Our boardroom chat was at least the second for the trio with media that day. Whittaker and Thompson are familiar faces, but this get-together served as a meet-the-press for Mostowy — though he’s been in Canada for a year and a half and says he’s been to Kamloops several times.
He has something of the manner of an accountant and, indeed, he holds a master of finance degree from Wroclaw University of Economics in Poland, and graduated from the London Business School. Before being assigned to guide the Ajax project from its Vancouver office, he was a risk manager for KGHM.
During our discussion, it immediately became clear he’s a strong defender of KGHM both on its environmental and labour relations record (see related letter on this page).
We hadn’t gotten very far before I mused about the split in public opinion, and was about to ask if the partners had done any polling when Thompson pulled out a document called the KGHM Ajax Perception Audit, a poll done by an outfit called NRG Research Group.
NRG is described by Industry Canada as a “leading North American public opinion and market research company,” with offices in Vancouver, Calgary, Winnipeg and Toronto, and associates in Halifax, Montreal and the U.S.
So anyone harbouring the hope that NRG is some home-office pollster that knocks off surveys to suit whoever signs the cheque, or that the poll is off the mark, should think again.

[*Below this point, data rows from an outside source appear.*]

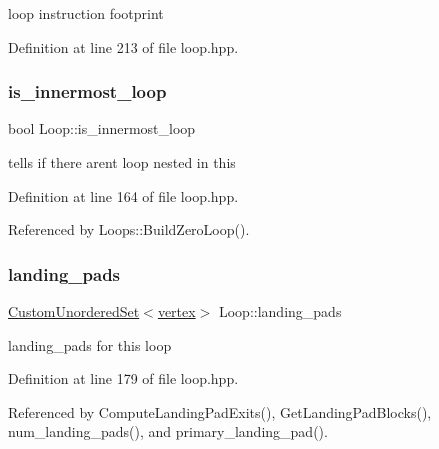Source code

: loop instruction footprint 



Definition at line 213 of file loop.\+hpp.

\mbox{\label{classLoop_a6cebf8444a5558f4d234c44cd38d469c}} 
\subsubsection{\texorpdfstring{is\+\_\+innermost\+\_\+loop}{is\_innermost\_loop}}
{\footnotesize\ttfamily bool Loop\+::is\+\_\+innermost\+\_\+loop\hspace{0.3cm}{\ttfamily [private]}}



tells if there aren\textquotesingle{}t loop nested in this 



Definition at line 164 of file loop.\+hpp.



Referenced by Loops\+::\+Build\+Zero\+Loop().

\mbox{\label{classLoop_a11d02df2d5f7628dff21768eed8a4239}} 
\subsubsection{\texorpdfstring{landing\+\_\+pads}{landing\_pads}}
{\footnotesize\ttfamily \hyperlink{classCustomUnorderedSet}{Custom\+Unordered\+Set}$<$\hyperlink{graph_8hpp_abefdcf0544e601805af44eca032cca14}{vertex}$>$ Loop\+::landing\+\_\+pads\hspace{0.3cm}{\ttfamily [private]}}



landing\+\_\+pads for this loop 



Definition at line 179 of file loop.\+hpp.



Referenced by Compute\+Landing\+Pad\+Exits(), Get\+Landing\+Pad\+Blocks(), num\+\_\+landing\+\_\+pads(), and primary\+\_\+landing\+\_\+pad().

\mbox{\label{classLoop_a875b4998571a8f406f4e15341b9f8039}}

Polling companies live on their reputations, and those reputations depend on valid results obtained from carefully worded questions and rigorously controlled random sampling methodology. But every pollster will tell you his results are good only on the day they’re done — public opinion can turn on a dime, as was demonstrated in the recent Alberta election.
The NRG results come down to one thing — this issue, at the time the twin surveys were taken last September and again last month, has divided the community down the middle. The 52-48 split pro and con, when the plus-or-minus five-per-cent margin of error is considered, means the race for the hearts and minds of the Kamloops public is dead even.
Could it change dramatically, like that Alberta election or so many other political trends? Well, it could, but issues polling tends to show more consistent results than political polls do.
In my humble view, minds have been made up on Ajax, and there’s not much that can change them. The bad news for opponents is that 50-50 isn’t going to get them where they want to be.
The best hope for the stop-Ajax side is that politics intervenes. Now, politicians — including City council and those at senior levels — will feel enabled to vote for the business benefits of the mine.
KGHM Ajax, meanwhile, will stay the course of gradual, controlled public relations. The answer to the question of town hall meetings, for example, was pretty clear in the responses that came across the table on Tuesday — not likely.
As Whittaker said, they feel it’s theirs to lose.